_WHAT TO DO_.
From the listing below, set down exactly the lines between the one holding "Skatt må ikke" and the one holding "grunnlaget for fradrag.", inclusive. No other line is wanted.
Segment Start: RECORDS
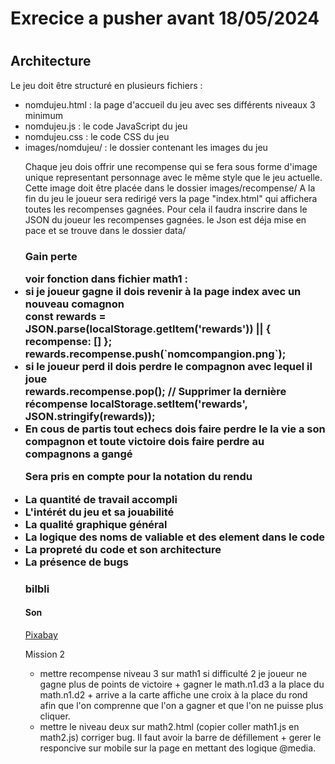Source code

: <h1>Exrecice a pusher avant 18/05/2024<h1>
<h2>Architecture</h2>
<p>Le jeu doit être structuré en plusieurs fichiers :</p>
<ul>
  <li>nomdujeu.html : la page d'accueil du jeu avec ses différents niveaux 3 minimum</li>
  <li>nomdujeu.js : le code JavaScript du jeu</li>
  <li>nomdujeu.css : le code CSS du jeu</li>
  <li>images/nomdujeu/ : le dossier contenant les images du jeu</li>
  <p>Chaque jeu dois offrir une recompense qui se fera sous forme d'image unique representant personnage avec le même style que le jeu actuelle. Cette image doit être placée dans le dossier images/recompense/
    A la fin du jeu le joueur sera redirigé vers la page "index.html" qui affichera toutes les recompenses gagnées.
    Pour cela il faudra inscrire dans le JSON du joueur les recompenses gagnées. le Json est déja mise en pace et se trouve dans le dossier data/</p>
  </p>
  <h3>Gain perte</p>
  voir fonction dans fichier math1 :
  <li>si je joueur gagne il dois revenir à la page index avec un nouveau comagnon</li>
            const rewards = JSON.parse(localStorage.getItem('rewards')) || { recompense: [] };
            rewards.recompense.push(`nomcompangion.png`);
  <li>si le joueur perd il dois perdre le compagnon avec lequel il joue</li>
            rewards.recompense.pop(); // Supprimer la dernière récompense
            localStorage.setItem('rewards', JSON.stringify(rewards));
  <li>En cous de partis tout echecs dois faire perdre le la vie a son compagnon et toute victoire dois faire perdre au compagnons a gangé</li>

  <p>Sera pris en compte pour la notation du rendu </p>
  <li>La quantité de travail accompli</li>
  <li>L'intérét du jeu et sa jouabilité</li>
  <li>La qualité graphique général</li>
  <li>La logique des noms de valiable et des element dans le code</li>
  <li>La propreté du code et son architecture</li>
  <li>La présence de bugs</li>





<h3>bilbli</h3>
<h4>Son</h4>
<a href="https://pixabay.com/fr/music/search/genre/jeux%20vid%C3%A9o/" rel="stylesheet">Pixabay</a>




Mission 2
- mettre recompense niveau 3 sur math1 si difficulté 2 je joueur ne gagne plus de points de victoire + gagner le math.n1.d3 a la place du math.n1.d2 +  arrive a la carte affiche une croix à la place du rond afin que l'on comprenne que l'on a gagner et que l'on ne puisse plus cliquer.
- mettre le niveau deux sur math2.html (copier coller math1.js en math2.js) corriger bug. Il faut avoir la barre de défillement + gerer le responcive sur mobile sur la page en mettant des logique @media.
Segment End: RECORDS
Segment Start: RECORDS
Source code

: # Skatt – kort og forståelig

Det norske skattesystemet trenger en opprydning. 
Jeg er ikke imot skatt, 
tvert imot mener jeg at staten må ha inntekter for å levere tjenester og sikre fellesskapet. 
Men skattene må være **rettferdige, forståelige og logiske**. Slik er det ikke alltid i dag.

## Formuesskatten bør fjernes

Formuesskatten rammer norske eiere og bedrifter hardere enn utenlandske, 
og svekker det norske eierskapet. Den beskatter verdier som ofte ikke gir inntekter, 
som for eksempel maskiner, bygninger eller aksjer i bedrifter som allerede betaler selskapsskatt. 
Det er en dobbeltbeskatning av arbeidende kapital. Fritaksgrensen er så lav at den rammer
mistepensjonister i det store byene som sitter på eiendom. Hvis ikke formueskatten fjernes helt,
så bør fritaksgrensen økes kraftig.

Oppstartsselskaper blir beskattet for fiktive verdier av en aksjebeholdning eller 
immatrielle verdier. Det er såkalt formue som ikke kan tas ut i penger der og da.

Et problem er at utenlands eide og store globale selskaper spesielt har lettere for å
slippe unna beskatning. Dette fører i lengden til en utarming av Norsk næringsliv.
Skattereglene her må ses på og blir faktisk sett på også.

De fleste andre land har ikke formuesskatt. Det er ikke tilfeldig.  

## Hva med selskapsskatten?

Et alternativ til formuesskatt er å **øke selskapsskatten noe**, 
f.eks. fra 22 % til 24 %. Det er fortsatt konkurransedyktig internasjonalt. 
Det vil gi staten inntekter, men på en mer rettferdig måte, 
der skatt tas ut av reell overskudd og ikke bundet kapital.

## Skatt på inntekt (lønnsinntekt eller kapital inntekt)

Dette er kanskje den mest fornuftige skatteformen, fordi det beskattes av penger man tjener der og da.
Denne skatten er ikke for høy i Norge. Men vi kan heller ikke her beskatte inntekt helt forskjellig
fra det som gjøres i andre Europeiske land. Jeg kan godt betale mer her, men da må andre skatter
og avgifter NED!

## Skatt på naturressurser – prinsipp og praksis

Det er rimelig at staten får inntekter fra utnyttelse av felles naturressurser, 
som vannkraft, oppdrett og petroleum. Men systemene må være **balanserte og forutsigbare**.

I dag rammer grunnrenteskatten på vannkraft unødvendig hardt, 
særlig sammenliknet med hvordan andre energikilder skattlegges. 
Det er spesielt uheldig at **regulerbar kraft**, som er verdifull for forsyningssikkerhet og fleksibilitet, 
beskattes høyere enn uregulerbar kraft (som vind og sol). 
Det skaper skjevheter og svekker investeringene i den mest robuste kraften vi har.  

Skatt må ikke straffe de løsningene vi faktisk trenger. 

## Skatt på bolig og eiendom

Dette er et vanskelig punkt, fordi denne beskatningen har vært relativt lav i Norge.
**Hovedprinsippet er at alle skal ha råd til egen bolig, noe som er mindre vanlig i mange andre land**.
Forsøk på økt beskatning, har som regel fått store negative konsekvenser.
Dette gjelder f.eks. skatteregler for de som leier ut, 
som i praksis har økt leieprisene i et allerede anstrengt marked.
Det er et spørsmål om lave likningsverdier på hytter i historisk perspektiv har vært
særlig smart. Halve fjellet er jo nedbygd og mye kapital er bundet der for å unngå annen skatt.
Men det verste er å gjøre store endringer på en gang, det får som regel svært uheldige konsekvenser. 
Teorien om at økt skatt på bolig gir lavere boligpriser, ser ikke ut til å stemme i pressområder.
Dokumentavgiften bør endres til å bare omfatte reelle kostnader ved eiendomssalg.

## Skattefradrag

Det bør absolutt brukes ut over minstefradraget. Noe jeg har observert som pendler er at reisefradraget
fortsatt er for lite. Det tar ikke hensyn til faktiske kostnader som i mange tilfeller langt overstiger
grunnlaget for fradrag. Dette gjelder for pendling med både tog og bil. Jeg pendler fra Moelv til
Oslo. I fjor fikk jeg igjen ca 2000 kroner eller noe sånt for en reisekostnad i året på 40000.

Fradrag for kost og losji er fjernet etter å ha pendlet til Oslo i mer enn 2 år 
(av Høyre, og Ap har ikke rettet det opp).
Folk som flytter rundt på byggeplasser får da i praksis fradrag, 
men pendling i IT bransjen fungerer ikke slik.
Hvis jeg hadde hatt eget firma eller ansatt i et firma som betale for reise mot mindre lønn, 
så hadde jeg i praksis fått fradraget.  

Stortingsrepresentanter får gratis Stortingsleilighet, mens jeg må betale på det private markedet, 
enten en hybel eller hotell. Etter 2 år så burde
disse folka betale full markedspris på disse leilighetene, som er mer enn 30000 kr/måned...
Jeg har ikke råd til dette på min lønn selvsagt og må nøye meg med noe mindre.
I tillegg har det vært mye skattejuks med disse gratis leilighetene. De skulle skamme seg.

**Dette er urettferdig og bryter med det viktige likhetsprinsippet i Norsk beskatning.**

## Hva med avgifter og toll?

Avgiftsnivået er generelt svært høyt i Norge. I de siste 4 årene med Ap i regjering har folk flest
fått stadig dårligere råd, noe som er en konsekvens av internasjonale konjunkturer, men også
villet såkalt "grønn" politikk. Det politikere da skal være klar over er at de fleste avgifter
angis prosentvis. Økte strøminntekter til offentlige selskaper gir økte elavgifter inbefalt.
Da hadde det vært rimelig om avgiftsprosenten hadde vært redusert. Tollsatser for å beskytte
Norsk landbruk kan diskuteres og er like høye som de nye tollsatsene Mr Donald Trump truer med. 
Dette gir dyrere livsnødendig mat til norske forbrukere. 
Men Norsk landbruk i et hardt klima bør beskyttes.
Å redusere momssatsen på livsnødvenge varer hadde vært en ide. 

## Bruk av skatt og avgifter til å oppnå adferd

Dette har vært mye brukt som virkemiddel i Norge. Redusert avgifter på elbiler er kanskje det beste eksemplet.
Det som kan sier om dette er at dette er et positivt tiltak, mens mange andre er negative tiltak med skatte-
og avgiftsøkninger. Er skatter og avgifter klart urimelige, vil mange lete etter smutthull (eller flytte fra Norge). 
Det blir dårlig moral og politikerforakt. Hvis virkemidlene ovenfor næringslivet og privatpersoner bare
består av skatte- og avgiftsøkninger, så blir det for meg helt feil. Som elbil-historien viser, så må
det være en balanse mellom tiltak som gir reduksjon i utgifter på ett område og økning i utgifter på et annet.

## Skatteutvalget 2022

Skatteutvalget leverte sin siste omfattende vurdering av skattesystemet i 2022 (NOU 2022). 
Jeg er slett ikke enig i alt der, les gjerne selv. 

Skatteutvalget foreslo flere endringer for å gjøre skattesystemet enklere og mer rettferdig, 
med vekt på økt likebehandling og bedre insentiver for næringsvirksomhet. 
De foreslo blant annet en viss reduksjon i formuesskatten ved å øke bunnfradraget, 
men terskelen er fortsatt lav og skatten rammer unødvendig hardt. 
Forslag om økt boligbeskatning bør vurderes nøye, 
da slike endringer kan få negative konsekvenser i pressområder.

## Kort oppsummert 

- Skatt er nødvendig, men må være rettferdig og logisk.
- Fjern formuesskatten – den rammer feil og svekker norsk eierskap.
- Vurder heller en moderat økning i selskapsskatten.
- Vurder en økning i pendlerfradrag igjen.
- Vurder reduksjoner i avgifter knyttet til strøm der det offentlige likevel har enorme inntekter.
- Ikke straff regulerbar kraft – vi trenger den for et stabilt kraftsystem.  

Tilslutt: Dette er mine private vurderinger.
Segment End: RECORDS
Segment Start: RECORDS
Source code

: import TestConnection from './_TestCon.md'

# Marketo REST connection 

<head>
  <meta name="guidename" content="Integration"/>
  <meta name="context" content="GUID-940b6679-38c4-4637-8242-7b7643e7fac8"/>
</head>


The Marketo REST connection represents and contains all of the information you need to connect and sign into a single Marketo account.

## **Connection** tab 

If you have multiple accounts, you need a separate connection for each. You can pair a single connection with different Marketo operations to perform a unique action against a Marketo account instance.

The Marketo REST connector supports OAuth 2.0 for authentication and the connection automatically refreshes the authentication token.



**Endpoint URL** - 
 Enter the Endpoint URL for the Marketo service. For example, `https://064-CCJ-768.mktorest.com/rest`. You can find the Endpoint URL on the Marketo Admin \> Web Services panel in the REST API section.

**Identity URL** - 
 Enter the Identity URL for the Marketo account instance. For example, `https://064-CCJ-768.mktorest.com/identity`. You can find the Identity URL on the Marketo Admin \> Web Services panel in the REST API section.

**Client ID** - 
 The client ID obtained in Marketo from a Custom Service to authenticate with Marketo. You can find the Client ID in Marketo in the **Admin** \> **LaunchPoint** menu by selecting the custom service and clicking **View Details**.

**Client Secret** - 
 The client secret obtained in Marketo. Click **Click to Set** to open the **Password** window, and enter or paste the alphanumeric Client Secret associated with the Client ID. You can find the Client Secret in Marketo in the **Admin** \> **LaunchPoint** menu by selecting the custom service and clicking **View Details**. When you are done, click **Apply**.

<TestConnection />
Segment End: RECORDS
_PROBLEM SOLUTION_.
Skatt må ikke straffe de løsningene vi faktisk trenger. 

## Skatt på bolig og eiendom

Dette er et vanskelig punkt, fordi denne beskatningen har vært relativt lav i Norge.
**Hovedprinsippet er at alle skal ha råd til egen bolig, noe som er mindre vanlig i mange andre land**.
Forsøk på økt beskatning, har som regel fått store negative konsekvenser.
Dette gjelder f.eks. skatteregler for de som leier ut, 
som i praksis har økt leieprisene i et allerede anstrengt marked.
Det er et spørsmål om lave likningsverdier på hytter i historisk perspektiv har vært
særlig smart. Halve fjellet er jo nedbygd og mye kapital er bundet der for å unngå annen skatt.
Men det verste er å gjøre store endringer på en gang, det får som regel svært uheldige konsekvenser. 
Teorien om at økt skatt på bolig gir lavere boligpriser, ser ikke ut til å stemme i pressområder.
Dokumentavgiften bør endres til å bare omfatte reelle kostnader ved eiendomssalg.

## Skattefradrag

Det bør absolutt brukes ut over minstefradraget. Noe jeg har observert som pendler er at reisefradraget
fortsatt er for lite. Det tar ikke hensyn til faktiske kostnader som i mange tilfeller langt overstiger
grunnlaget for fradrag. Dette gjelder for pendling med både tog og bil. Jeg pendler fra Moelv til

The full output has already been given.